Getting an effective land administration system functioning is central to providing tenure security. Under such a such a system a multi-form tenure system is possible. It doesn’t have to be a one-size-fits-all solution. Donors endlessly push supposedly successful land titling projects, whether in Rwanda or Ethiopia, but rarely mention the pitfalls, or the historical failures such as Kenya, where the consequences – sometimes bloody and violent – are still being felt.
A land tenure system in a multi-form setting just has to accept different approaches for different areas: leases for larger A2 farms, registered permits for new A1 farms, and selective registration for some parts of communal areas, as required (such as protection of village land against aggressive land acquisition by mining concerns or, in peri-urban areas, housing developers). Overall the aim is the same: enhancing tenure security where it’s needed (more in A2, less in communal areas), but not assuming that there is one (legal/administrative) solution. Such a system needn’t be complex and expensive, and the use of satellite technology certainly speeds things up.

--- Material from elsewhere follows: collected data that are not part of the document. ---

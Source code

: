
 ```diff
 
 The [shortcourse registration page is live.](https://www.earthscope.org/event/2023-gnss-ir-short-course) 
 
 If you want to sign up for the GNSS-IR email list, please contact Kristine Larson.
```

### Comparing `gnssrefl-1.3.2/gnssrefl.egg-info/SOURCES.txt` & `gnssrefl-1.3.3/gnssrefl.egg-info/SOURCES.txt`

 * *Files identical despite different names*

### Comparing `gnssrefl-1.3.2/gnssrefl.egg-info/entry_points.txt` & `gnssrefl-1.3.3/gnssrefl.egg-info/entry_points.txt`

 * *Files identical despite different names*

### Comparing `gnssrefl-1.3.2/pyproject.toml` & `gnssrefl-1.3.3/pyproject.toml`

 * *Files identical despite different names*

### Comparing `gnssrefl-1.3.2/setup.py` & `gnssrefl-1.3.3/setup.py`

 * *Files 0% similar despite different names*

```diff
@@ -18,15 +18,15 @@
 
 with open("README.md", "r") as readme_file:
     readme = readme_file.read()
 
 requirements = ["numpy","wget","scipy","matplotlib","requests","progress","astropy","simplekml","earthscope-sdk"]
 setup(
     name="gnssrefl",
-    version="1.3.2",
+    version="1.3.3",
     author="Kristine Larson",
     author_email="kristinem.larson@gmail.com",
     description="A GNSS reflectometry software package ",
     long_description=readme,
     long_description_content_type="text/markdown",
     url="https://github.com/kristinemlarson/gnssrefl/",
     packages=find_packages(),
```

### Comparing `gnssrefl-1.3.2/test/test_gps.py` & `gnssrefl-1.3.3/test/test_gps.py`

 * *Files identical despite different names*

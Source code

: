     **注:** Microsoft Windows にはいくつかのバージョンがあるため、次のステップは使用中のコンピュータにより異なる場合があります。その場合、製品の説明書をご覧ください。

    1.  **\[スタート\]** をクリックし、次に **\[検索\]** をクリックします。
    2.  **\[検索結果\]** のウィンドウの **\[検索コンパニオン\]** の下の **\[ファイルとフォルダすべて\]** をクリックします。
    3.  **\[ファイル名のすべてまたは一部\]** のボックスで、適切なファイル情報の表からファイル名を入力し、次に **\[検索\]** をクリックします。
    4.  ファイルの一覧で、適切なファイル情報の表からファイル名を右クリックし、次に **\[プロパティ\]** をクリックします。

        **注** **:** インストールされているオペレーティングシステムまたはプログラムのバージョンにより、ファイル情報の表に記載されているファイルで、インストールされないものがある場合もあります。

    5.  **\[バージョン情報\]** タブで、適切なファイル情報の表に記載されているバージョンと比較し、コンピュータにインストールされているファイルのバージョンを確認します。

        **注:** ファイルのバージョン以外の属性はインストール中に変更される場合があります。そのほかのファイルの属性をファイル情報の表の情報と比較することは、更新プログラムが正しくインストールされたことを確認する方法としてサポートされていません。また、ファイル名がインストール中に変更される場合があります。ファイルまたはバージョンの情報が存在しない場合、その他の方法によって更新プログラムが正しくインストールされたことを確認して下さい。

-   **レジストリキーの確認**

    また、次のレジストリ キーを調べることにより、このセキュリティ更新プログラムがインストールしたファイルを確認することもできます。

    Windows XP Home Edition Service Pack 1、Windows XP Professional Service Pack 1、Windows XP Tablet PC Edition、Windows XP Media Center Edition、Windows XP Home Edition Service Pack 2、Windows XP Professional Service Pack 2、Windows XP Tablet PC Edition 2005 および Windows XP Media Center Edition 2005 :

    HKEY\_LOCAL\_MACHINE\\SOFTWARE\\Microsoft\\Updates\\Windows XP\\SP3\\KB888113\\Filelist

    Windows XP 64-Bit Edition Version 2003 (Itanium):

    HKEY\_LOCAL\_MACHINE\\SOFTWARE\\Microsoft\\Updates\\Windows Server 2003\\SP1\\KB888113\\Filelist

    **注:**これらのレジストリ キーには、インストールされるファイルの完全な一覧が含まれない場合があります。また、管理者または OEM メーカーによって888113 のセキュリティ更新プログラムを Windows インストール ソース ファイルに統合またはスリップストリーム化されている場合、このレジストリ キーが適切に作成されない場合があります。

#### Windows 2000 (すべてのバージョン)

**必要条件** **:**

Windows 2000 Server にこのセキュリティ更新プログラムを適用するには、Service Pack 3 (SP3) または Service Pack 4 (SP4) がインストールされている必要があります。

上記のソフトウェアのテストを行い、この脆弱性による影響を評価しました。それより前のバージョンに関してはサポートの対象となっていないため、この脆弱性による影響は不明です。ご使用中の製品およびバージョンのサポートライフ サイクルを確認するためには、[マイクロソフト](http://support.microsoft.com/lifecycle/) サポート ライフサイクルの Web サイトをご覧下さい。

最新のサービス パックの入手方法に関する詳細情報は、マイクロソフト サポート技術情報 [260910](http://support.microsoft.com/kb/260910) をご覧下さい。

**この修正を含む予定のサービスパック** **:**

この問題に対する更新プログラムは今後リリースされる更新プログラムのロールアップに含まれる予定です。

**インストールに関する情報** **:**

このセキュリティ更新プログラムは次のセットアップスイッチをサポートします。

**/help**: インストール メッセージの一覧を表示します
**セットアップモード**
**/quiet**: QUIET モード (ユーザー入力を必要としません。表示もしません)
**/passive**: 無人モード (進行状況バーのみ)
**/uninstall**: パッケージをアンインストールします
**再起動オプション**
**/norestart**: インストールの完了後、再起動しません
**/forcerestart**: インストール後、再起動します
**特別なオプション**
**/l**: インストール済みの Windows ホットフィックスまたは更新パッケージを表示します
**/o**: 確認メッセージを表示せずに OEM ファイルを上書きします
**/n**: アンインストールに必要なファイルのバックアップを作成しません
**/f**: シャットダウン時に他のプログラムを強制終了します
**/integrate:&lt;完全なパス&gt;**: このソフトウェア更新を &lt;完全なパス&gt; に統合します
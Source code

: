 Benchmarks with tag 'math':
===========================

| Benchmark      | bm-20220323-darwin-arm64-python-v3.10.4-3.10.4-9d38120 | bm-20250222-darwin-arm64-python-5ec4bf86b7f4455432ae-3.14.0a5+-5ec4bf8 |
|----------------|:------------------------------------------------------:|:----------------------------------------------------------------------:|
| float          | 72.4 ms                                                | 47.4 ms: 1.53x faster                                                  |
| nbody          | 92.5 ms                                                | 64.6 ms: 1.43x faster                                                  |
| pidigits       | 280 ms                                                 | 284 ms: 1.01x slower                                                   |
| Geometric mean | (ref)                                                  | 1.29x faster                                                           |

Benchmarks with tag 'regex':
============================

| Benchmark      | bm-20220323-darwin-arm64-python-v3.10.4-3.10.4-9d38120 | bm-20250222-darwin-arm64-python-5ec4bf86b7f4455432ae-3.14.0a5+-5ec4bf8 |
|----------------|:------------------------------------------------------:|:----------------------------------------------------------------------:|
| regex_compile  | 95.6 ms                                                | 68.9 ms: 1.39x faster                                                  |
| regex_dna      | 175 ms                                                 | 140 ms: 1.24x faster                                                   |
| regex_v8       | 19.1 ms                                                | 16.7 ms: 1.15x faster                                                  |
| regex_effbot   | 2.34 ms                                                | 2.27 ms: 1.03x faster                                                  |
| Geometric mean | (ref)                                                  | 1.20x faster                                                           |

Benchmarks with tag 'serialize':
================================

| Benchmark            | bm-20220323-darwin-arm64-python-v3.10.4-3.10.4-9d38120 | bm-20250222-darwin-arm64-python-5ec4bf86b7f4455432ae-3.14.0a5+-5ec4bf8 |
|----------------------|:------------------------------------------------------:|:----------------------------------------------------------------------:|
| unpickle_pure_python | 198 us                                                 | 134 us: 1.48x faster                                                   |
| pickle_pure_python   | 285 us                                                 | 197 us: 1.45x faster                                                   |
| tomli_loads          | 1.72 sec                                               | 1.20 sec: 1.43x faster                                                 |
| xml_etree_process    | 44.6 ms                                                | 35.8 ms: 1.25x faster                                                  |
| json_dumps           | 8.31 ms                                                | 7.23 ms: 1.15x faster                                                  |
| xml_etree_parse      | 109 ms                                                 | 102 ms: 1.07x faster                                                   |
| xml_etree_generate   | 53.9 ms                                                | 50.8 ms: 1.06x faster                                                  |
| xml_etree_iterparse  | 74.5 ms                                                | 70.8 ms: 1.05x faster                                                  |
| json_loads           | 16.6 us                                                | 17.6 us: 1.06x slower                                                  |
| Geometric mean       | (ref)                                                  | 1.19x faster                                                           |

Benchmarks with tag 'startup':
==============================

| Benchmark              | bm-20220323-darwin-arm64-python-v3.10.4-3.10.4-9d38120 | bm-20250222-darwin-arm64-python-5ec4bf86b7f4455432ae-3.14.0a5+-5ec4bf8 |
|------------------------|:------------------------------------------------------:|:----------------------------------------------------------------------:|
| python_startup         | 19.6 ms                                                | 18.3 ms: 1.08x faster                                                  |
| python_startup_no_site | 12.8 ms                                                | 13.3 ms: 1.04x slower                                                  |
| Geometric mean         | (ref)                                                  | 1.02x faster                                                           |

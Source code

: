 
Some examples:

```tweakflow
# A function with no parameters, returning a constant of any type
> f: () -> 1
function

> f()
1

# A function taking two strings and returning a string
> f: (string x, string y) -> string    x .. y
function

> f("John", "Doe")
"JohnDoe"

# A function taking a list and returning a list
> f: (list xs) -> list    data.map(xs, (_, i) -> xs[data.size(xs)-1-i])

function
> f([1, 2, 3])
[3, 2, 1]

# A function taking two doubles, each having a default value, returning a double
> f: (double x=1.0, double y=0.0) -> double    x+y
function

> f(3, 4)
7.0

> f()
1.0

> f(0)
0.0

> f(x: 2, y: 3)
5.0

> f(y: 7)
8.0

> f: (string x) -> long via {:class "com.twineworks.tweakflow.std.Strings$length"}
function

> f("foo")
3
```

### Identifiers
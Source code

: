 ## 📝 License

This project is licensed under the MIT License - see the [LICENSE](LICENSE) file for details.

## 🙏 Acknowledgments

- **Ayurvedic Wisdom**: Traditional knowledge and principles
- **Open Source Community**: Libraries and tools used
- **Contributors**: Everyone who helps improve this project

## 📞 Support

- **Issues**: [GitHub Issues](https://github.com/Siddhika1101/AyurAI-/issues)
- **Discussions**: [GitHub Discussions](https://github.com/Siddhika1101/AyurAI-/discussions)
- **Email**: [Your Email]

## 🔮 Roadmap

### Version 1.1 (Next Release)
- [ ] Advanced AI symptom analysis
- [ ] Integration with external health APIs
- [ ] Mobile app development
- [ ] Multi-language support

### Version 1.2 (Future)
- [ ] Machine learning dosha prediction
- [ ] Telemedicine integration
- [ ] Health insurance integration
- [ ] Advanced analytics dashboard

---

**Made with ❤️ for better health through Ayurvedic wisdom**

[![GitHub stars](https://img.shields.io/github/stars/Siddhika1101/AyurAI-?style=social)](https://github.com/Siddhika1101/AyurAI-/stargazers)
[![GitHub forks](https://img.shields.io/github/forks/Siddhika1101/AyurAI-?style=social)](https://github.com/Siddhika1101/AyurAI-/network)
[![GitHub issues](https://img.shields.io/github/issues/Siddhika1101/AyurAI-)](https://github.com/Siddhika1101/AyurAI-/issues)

Despite the persistent, ideologically-driven arguments, the ideal for Zimbabwe must not a fully titled private land tenure system with every parcel registered in a deeds office. This would take decades to complete and would not take account of the flexible arrangements required, particularly in smallholder and communal settings. I wonder sometimes whether those who push such a line have worked on the ground in such settings where overlapping systems and complex negotiations are the norm, and required. A simplistic form of land titling would also create conflict of massive proportions with boundary disputes endlessly clogging up administrative courts.
The best solution is to go for a parsimonious approach, maintain the multiform tenure system, and enhance tenure security through improving land administration – and avoid an apparently neat titling option that will not work.